IMAGINE THIS SCENARIO: there are 200 people in a room and each person has a serious health condition. Cost is not a barrier to each of these people receiving their prescribed treatment. A question is asked — how many of you would book a flight to a different country to get your care? You guessed it. No hands go up.

Dr. Wyatt Decker is chief executive officer of OptumHealth and an emergency medicine physician who brings more than two decades of service within the Mayo Clinic. He held dual roles as chief medical information officer for Mayo Clinic and CEO of Mayo Clinic in Arizona. Dr. Decker often conducts this experiment with audiences to underscore the quality of care delivered in the United States. We often hear about the problems of health care. No doubt, there are deep and serious problems. However, in scenarios like the one above, we understand that the quality of care delivered by our nation’s physicians is among the finest available. So why do we hear so much about what’s wrong?
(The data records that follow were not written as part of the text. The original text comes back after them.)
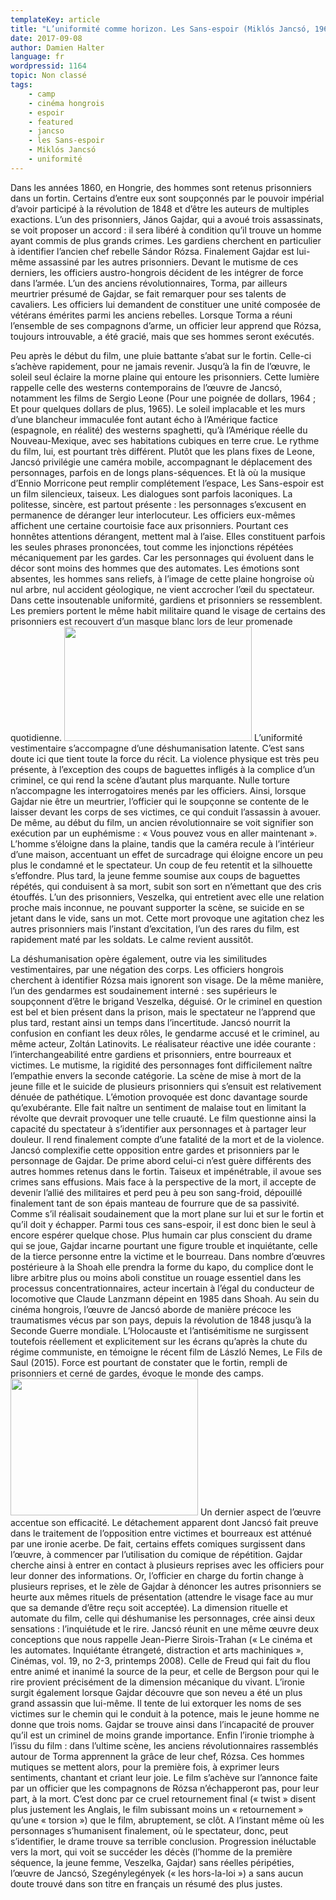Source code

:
 ```yaml
---
templateKey: article
title: "L’uniformité comme horizon. Les Sans-espoir (Miklós Jancsó, 1966)"
date: 2017-09-08
author: Damien Halter
language: fr
wordpressid: 1164
topic: Non classé
tags:
    - camp
    - cinéma hongrois
    - espoir
    - featured
    - jancso
    - les Sans-espoir
    - Miklós Jancsó
    - uniformité
---
```


Dans les années 1860, en Hongrie, des hommes sont retenus prisonniers dans un fortin. Certains d’entre eux sont soupçonnés par le pouvoir impérial d’avoir participé à la révolution de 1848 et d’être les auteurs de multiples exactions. L’un des prisonniers, János Gajdar, qui a avoué trois assassinats, se voit proposer un accord : il sera libéré à condition qu’il trouve un homme ayant commis de plus grands crimes. Les gardiens cherchent en particulier à identifier l’ancien chef rebelle Sándor Rózsa. Finalement Gajdar est lui-même assassiné par les autres prisonniers. Devant le mutisme de ces derniers, les officiers austro-hongrois décident de les intégrer de force dans l’armée. L’un des anciens révolutionnaires, Torma, par ailleurs meurtrier présumé de Gajdar, se fait remarquer pour ses talents de cavaliers. Les officiers lui demandent de constituer une unité composée de vétérans émérites parmi les anciens rebelles. Lorsque Torma a réuni l’ensemble de ses compagnons d’arme, un officier leur apprend que Rózsa, toujours introuvable, a été gracié, mais que ses hommes seront exécutés.

Peu après le début du film, une pluie battante s’abat sur le fortin. Celle-ci s’achève rapidement, pour ne jamais revenir. Jusqu’à la fin de l’œuvre, le soleil seul éclaire la morne plaine qui entoure les prisonniers. Cette lumière rappelle celle des westerns contemporains de l’œuvre de Jancsó, notamment les films de Sergio Leone (Pour une poignée de dollars, 1964 ; Et pour quelques dollars de plus, 1965). Le soleil implacable et les murs d’une blancheur immaculée font autant écho à l’Amérique factice (espagnole, en réalité) des westerns spaghetti, qu’à l’Amérique réelle du Nouveau-Mexique, avec ses habitations cubiques en terre crue. Le rythme du film, lui, est pourtant très différent. Plutôt que les plans fixes de Leone, Jancsó privilégie une caméra mobile, accompagnant le déplacement des personnages, parfois en de longs plans-séquences. Et là où la musique d’Ennio Morricone peut remplir complétement l’espace, Les Sans-espoir est un film silencieux, taiseux. Les dialogues sont parfois laconiques. La politesse, sincère, est partout présente : les personnages s’excusent en permanence de déranger leur interlocuteur. Les officiers eux-mêmes affichent une certaine courtoisie face aux prisonniers. Pourtant ces honnêtes attentions dérangent, mettent mal à l’aise. Elles constituent parfois les seules phrases prononcées, tout comme les injonctions répétées mécaniquement par les gardes. Car les personnages qui évoluent dans le décor sont moins des hommes que des automates. Les émotions sont absentes, les hommes sans reliefs, à l’image de cette plaine hongroise où nul arbre, nul accident géologique, ne vient accrocher l’œil du spectateur. Dans cette insoutenable uniformité, gardiens et prisonniers se ressemblent. Les premiers portent le même habit militaire quand le visage de certains des prisonniers est recouvert d’un masque blanc lors de leur promenade quotidienne.
<a href="http://thelantern.eu/wp-content/uploads/2017/09/20707860_1604834119548624_1640271074_n.jpg"><img src="http://thelantern.eu/wp-content/uploads/2017/09/20707860_1604834119548624_1640271074_n-300x183.jpg" alt="" width="300" height="183" class="alignnone size-medium wp-image-1163" data-wp-pid="1163" nopin="nopin" /></a>
L’uniformité vestimentaire s’accompagne d’une déshumanisation latente. C’est sans doute ici que tient toute la force du récit. La violence physique est très peu présente, à l’exception des coups de baguettes infligés à la complice d’un criminel, ce qui rend la scène d’autant plus marquante. Nulle torture n’accompagne les interrogatoires menés par les officiers. Ainsi, lorsque Gajdar nie être un meurtrier, l’officier qui le soupçonne se contente de le laisser devant les corps de ses victimes, ce qui conduit l’assassin à avouer. De même, au début du film, un ancien révolutionnaire se voit signifier son exécution par un euphémisme : « Vous pouvez vous en aller maintenant ». L’homme s’éloigne dans la plaine, tandis que la caméra recule à l’intérieur d’une maison, accentuant un effet de surcadrage qui éloigne encore un peu plus le condamné et le spectateur. Un coup de feu retentit et la silhouette s’effondre. Plus tard, la jeune femme soumise aux coups de baguettes répétés, qui conduisent à sa mort, subit son sort en n’émettant que des cris étouffés. L’un des prisonniers, Veszelka, qui entretient avec elle une relation proche mais inconnue, ne pouvant supporter la scène, se suicide en se jetant dans le vide, sans un mot. Cette mort provoque une agitation chez les autres prisonniers mais l’instant d’excitation, l’un des rares du film, est rapidement maté par les soldats. Le calme revient aussitôt.

La déshumanisation opère également, outre via les similitudes vestimentaires, par une négation des corps. Les officiers hongrois cherchent à identifier Rózsa mais ignorent son visage. De la même manière, l’un des gendarmes est soudainement interné : ses supérieurs le soupçonnent d’être le brigand Veszelka, déguisé. Or le criminel en question est bel et bien présent dans la prison, mais le spectateur ne l’apprend que plus tard, restant ainsi un temps dans l’incertitude. Jancsó nourrit la confusion en confiant les deux rôles, le gendarme accusé et le criminel, au même acteur, Zoltán Latinovits. Le réalisateur réactive une idée courante : l’interchangeabilité entre gardiens et prisonniers, entre bourreaux et victimes. Le mutisme, la rigidité des personnages font difficilement naître l’empathie envers la seconde catégorie. La scène de mise à mort de la jeune fille et le suicide de plusieurs prisonniers qui s’ensuit est relativement dénuée de pathétique. L’émotion provoquée est donc davantage sourde qu’exubérante. Elle fait naître un sentiment de malaise tout en limitant la révolte que devrait provoquer une telle cruauté. Le film questionne ainsi la capacité du spectateur à s’identifier aux personnages et à partager leur douleur. Il rend finalement compte d’une fatalité de la mort et de la violence. Jancsó complexifie cette opposition entre gardes et prisonniers par le personnage de Gajdar. De prime abord celui-ci n’est guère différents des autres hommes retenus dans le fortin. Taiseux et impénétrable, il avoue ses crimes sans effusions. Mais face à la perspective de la mort, il accepte de devenir l’allié des militaires et perd peu à peu son sang-froid, dépouillé finalement tant de son épais manteau de fourrure que de sa passivité. Comme s’il réalisait soudainement que la mort plane sur lui et sur le fortin et qu’il doit y échapper. Parmi tous ces sans-espoir, il est donc bien le seul à encore espérer quelque chose. Plus humain car plus conscient du drame qui se joue, Gajdar incarne pourtant une figure trouble et inquiétante, celle de la tierce personne entre la victime et le bourreau. Dans nombre d’œuvres postérieure à la Shoah elle prendra la forme du kapo, du complice dont le libre arbitre plus ou moins aboli constitue un rouage essentiel dans les processus concentrationnaires, acteur incertain à l’égal du conducteur de locomotive que Claude Lanzmann dépeint en 1985 dans Shoah. Au sein du cinéma hongrois, l’œuvre de Jancsó aborde de manière précoce les traumatismes vécus par son pays, depuis la révolution de 1848 jusqu’à la Seconde Guerre mondiale. L’Holocauste et l’antisémitisme ne surgissent toutefois réellement et explicitement sur les écrans qu’après la chute du régime communiste, en témoigne le récent film de László Nemes, Le Fils de Saul (2015). Force est pourtant de constater que le fortin, rempli de prisonniers et cerné de gardes, évoque le monde des camps.
<a href="http://thelantern.eu/wp-content/uploads/2017/09/20733043_1604834116215291_1329252106_n.jpg"><img src="http://thelantern.eu/wp-content/uploads/2017/09/20733043_1604834116215291_1329252106_n-300x219.jpg" alt="" width="300" height="219" class="alignnone size-medium wp-image-1162" data-wp-pid="1162" nopin="nopin" /></a>
Un dernier aspect de l’œuvre accentue son efficacité. Le détachement apparent dont Jancsó fait preuve dans le traitement de l’opposition entre victimes et bourreaux est atténué par une ironie acerbe. De fait, certains effets comiques surgissent dans l’œuvre, à commencer par l’utilisation du comique de répétition. Gajdar cherche ainsi à entrer en contact à plusieurs reprises avec les officiers pour leur donner des informations. Or, l’officier en charge du fortin change à plusieurs reprises, et le zèle de Gajdar à dénoncer les autres prisonniers se heurte aux mêmes rituels de présentation (attendre le visage face au mur que sa demande d’être reçu soit acceptée). La dimension rituelle et automate du film, celle qui déshumanise les personnages, crée ainsi deux sensations : l’inquiétude et le rire. Jancsó réunit en une même œuvre deux conceptions que nous rappelle Jean-Pierre Sirois-Trahan (« Le cinéma et les automates. Inquiétante étrangeté, distraction et arts machiniques », Cinémas, vol. 19, no 2-3, printemps 2008). Celle de Freud qui fait du flou entre animé et inanimé la source de la peur, et celle de Bergson pour qui le rire provient précisément de la dimension mécanique du vivant. L’ironie surgit également lorsque Gajdar découvre que son neveu a été un plus grand assassin que lui-même. Il tente de lui extorquer les noms de ses victimes sur le chemin qui le conduit à la potence, mais le jeune homme ne donne que trois noms. Gajdar se trouve ainsi dans l’incapacité de prouver qu’il est un criminel de moins grande importance. Enfin l’ironie triomphe à l’issu du film : dans l’ultime scène, les anciens révolutionnaires rassemblés autour de Torma apprennent la grâce de leur chef, Rózsa. Ces hommes mutiques se mettent alors, pour la première fois, à exprimer leurs sentiments, chantant et criant leur joie. Le film s’achève sur l’annonce faite par un officier que les compagnons de Rózsa n’échapperont pas, pour leur part, à la mort. C’est donc par ce cruel retournement final (« twist » disent plus justement les Anglais, le film subissant moins un « retournement » qu’une « torsion ») que le film, abruptement, se clôt. A l’instant même où les personnages s’humanisent finalement, où le spectateur, donc, peut s’identifier, le drame trouve sa terrible conclusion. Progression inéluctable vers la mort, qui voit se succéder les décès (l’homme de la première séquence, la jeune femme, Veszelka, Gajdar) sans réelles péripéties, l’œuvre de Jancsó, Szegénylegények (« les hors-la-loi ») a sans aucun doute trouvé dans son titre en français un résumé des plus justes.



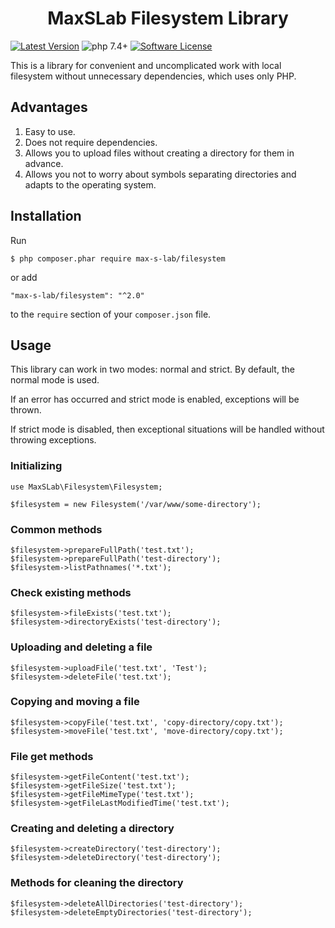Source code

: <h1 align="center">
  MaxSLab Filesystem Library 
</h1>

[![Latest Version](https://img.shields.io/github/tag/max-s-lab/filesystem.svg)](https://github.com/max-s-lab/filesystem/releases)
![php 7.4+](https://img.shields.io/badge/php-min%207.4.0-blue.svg)
[![Software License](https://img.shields.io/badge/license-MIT-brightgreen.svg)](https://github.com/max-s-lab/filesystem/blob/master/LICENSE)

This is a library for convenient and uncomplicated work with local filesystem without unnecessary dependencies, which uses only PHP.

## Advantages

1. Easy to use.
2. Does not require dependencies.
3. Allows you to upload files without creating a directory for them in advance.
4. Allows you not to worry about symbols separating directories and adapts to the operating system.

## Installation
Run
```
$ php composer.phar require max-s-lab/filesystem
```

or add

```
"max-s-lab/filesystem": "^2.0"
```

to the ```require``` section of your `composer.json` file.

## Usage

This library can work in two modes: normal and strict. By default, the normal mode is used.

If an error has occurred and strict mode is enabled, exceptions will be thrown. 

If strict mode is disabled, then exceptional situations will be handled without throwing exceptions.

### Initializing
```
use MaxSLab\Filesystem\Filesystem;

$filesystem = new Filesystem('/var/www/some-directory');
```

### Common methods
```
$filesystem->prepareFullPath('test.txt');
$filesystem->prepareFullPath('test-directory');
$filesystem->listPathnames('*.txt');
```

### Check existing methods
```
$filesystem->fileExists('test.txt');
$filesystem->directoryExists('test-directory');
```

### Uploading and deleting a file
```
$filesystem->uploadFile('test.txt', 'Test');
$filesystem->deleteFile('test.txt');
```

### Copying and moving a file
```
$filesystem->copyFile('test.txt', 'copy-directory/copy.txt');
$filesystem->moveFile('test.txt', 'move-directory/copy.txt');
```

### File get methods
```
$filesystem->getFileContent('test.txt');
$filesystem->getFileSize('test.txt');
$filesystem->getFileMimeType('test.txt');
$filesystem->getFileLastModifiedTime('test.txt');
```

### Creating and deleting a directory
```
$filesystem->createDirectory('test-directory');
$filesystem->deleteDirectory('test-directory');
```

### Methods for cleaning the directory
```
$filesystem->deleteAllDirectories('test-directory');
$filesystem->deleteEmptyDirectories('test-directory');
```
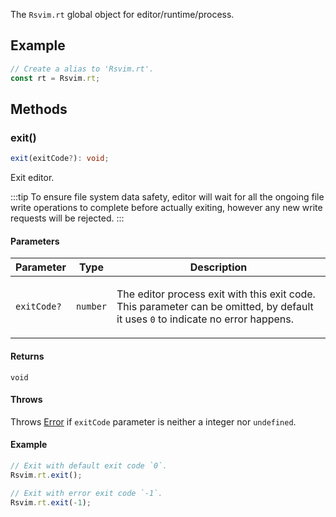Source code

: The `Rsvim.rt` global object for editor/runtime/process.

## Example

```javascript
// Create a alias to 'Rsvim.rt'.
const rt = Rsvim.rt;
```

## Methods

### exit()

```ts
exit(exitCode?): void;
```

Exit editor.

:::tip
To ensure file system data safety, editor will wait for all the ongoing file write operations
to complete before actually exiting, however any new write requests will be rejected.
:::

#### Parameters

<table>
<thead>
<tr>
<th>Parameter</th>
<th>Type</th>
<th>Description</th>
</tr>
</thead>
<tbody>
<tr>
<td>

`exitCode?`

</td>
<td>

`number`

</td>
<td>

The editor process exit with this exit code. This parameter can be omitted,
by default it uses `0` to indicate no error happens.

</td>
</tr>
</tbody>
</table>

#### Returns

`void`

#### Throws

Throws [Error](https://developer.mozilla.org/docs/Web/JavaScript/Reference/Global_Objects/Error) if `exitCode` parameter is neither a integer nor `undefined`.

#### Example

```javascript
// Exit with default exit code `0`.
Rsvim.rt.exit();

// Exit with error exit code `-1`.
Rsvim.rt.exit(-1);
```
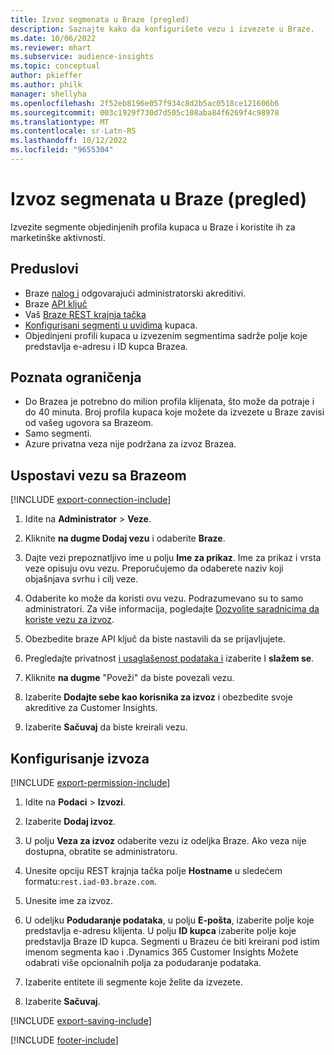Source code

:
 ```yaml
---
title: Izvoz segmenata u Braze (pregled)
description: Saznajte kako da konfigurišete vezu i izvezete u Braze.
ms.date: 10/06/2022
ms.reviewer: mhart
ms.subservice: audience-insights
ms.topic: conceptual
author: pkieffer
ms.author: philk
manager: shellyha
ms.openlocfilehash: 2f52eb8196e057f934c8d2b5ac0518ce121606b6
ms.sourcegitcommit: 003c1929f730d7d505c108aba84f6269f4c98978
ms.translationtype: MT
ms.contentlocale: sr-Latn-RS
ms.lasthandoff: 10/12/2022
ms.locfileid: "9655304"
---
```

# <a name="export-segments-to-braze-preview"></a>Izvoz segmenata u Braze (pregled)

Izvezite segmente objedinjenih profila kupaca u Braze i koristite ih za marketinške aktivnosti.

## <a name="prerequisites"></a>Preduslovi

- Braze [nalog i](https://www.braze.com/) odgovarajući administratorski akreditivi.
- Braze [API ključ](https://www.braze.com/docs/api/basics/)
- Vaš [Braze REST krajnja tačka](https://www.braze.com/docs/api/basics/#api-definitions) 
- [Konfigurisani segmenti u uvidima](segments.md) kupaca.
- Objedinjeni profili kupaca u izvezenim segmentima sadrže polje koje predstavlja e-adresu i ID kupca Brazea.

## <a name="known-limitations"></a>Poznata ograničenja

- Do Brazea je potrebno do milion profila klijenata, što može da potraje i do 40 minuta. Broj profila kupaca koje možete da izvezete u Braze zavisi od vašeg ugovora sa Brazeom.
- Samo segmenti.
- Azure privatna veza nije podržana za izvoz Brazea.

## <a name="set-up-connection-to-braze"></a>Uspostavi vezu sa Brazeom

[!INCLUDE [export-connection-include](includes/export-connection-admn.md)]

1. Idite na **Administrator** > **Veze**.

1. Kliknite **na dugme Dodaj vezu** i odaberite **Braze**.

1. Dajte vezi prepoznatljivo ime u polju **Ime za prikaz**. Ime za prikaz i vrsta veze opisuju ovu vezu. Preporučujemo da odaberete naziv koji objašnjava svrhu i cilj veze.

1. Odaberite ko može da koristi ovu vezu. Podrazumevano su to samo administratori. Za više informacija, pogledajte [Dozvolite saradnicima da koriste vezu za izvoz](connections.md#allow-contributors-to-use-a-connection-for-exports).

1. Obezbedite braze API ključ da biste nastavili da se prijavljujete.

1. Pregledajte privatnost [i usaglašenost podataka i](connections.md#data-privacy-and-compliance) izaberite I **slažem se**.

1. Kliknite **na dugme** "Poveži" da biste povezali vezu.

1. Izaberite **Dodajte sebe kao korisnika za izvoz** i obezbedite svoje akreditive za Customer Insights.

1. Izaberite **Sačuvaj** da biste kreirali vezu.

## <a name="configure-an-export"></a>Konfigurisanje izvoza

[!INCLUDE [export-permission-include](includes/export-permission.md)]

1. Idite na **Podaci** > **Izvozi**.

1. Izaberite **Dodaj izvoz**.

1. U polju **Veza za izvoz** odaberite vezu iz odeljka Braze. Ako veza nije dostupna, obratite se administratoru.

1. Unesite opciju REST krajnja tačka polje **Hostname** u sledećem formatu:`rest.iad-03.braze.com`.

1. Unesite ime za izvoz.

1. U odeljku **Podudaranje podataka**, u polju **E-pošta**, izaberite polje koje predstavlja e-adresu klijenta. U polju **ID kupca** izaberite polje koje predstavlja Braze ID kupca. Segmenti u Brazeu će biti kreirani pod istim imenom segmenta kao i .Dynamics 365 Customer Insights Možete odabrati više opcionalnih polja za podudaranje podataka.

1. Izaberite entitete ili segmente koje želite da izvezete.

1. Izaberite **Sačuvaj**.

[!INCLUDE [export-saving-include](includes/export-saving.md)]

[!INCLUDE [footer-include](includes/footer-banner.md)]
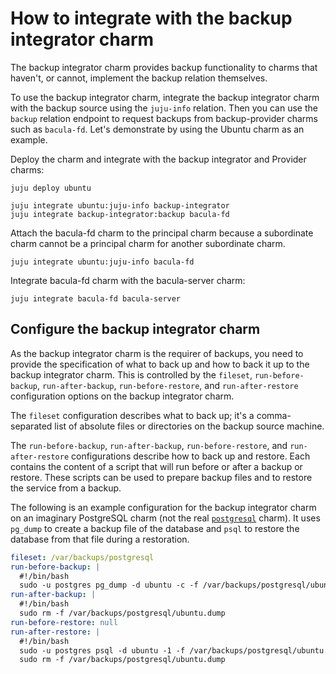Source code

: # How to integrate with the backup integrator charm

The backup integrator charm provides backup functionality to charms that
haven't, or cannot, implement the backup relation themselves.

To use the backup integrator charm, integrate the backup integrator
charm with the backup source using the `juju-info` relation. Then you
can use the `backup` relation endpoint to request backups from
backup-provider charms such as `bacula-fd`. Let's
demonstrate by using the Ubuntu charm as an example.

Deploy the charm and integrate with the backup integrator 
and Provider charms:

```
juju deploy ubuntu

juju integrate ubuntu:juju-info backup-integrator
juju integrate backup-integrator:backup bacula-fd
```

Attach the bacula-fd charm to the principal charm because a
subordinate charm cannot be a principal charm for another
subordinate charm.

```
juju integrate ubuntu:juju-info bacula-fd
```

Integrate bacula-fd charm with the bacula-server charm:
```
juju integrate bacula-fd bacula-server
```

## Configure the backup integrator charm

As the backup integrator charm is the requirer of backups, you need to
provide the specification of what to back up and how to back it up to
the backup integrator charm. This is controlled by the `fileset`,
`run-before-backup`, `run-after-backup`, `run-before-restore`, and
`run-after-restore` configuration options on the backup integrator
charm.

The `fileset` configuration describes what to back up; it's a
comma-separated list of absolute files or directories on the backup
source machine.

The `run-before-backup`, `run-after-backup`, `run-before-restore`, and
`run-after-restore` configurations describe how to back up and restore.
Each contains the content of a script that will run before or after a
backup or restore. These scripts can be used to prepare backup files and
to restore the service from a backup.

The following is an example configuration for the backup integrator
charm on an imaginary PostgreSQL charm (not the
real [`postgresql`](https://charmhub.io/postgresql) charm). It uses
`pg_dump` to create a backup file of the database and `psql` to restore
the database from that file during a restoration.

<!-- vale Canonical.016-No-inline-comments = NO -->
```yaml
fileset: /var/backups/postgresql
run-before-backup: |
  #!/bin/bash
  sudo -u postgres pg_dump -d ubuntu -c -f /var/backups/postgresql/ubuntu.dump
run-after-backup: |
  #!/bin/bash
  sudo rm -f /var/backups/postgresql/ubuntu.dump
run-before-restore: null
run-after-restore: |
  #!/bin/bash
  sudo -u postgres psql -d ubuntu -1 -f /var/backups/postgresql/ubuntu.dump
  sudo rm -f /var/backups/postgresql/ubuntu.dump
```
<!-- vale Canonical.016-No-inline-comments = YES -->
According to Dr. Decker, the real opportunities for reinventing health care lie in improving system access, increasing affordability and meeting consumer preferences. “ All of these things really require us to think deeply about how health care is delivered and how can we do it better,” he says.  In part 1 of a recent conversation, Dr. Decker shares lessons learned and offers his perspective on where today’s health care executives and clinical leaders should focus.


What is your take on the state of the health care industry today? What challenges are driving the need to rethink health care systems and delivery?


THE CHALLENGE OF HEALTH CARE ACCESS:  “ People want to get to a doctor or a health care team and they can’t. Either because they are underinsured or they don’t have the financial resources. They don’t know where to go or sometimes there just aren’t enough doctors or the right type of doctor, whether it’s primary care or a specialist available in their area to see.”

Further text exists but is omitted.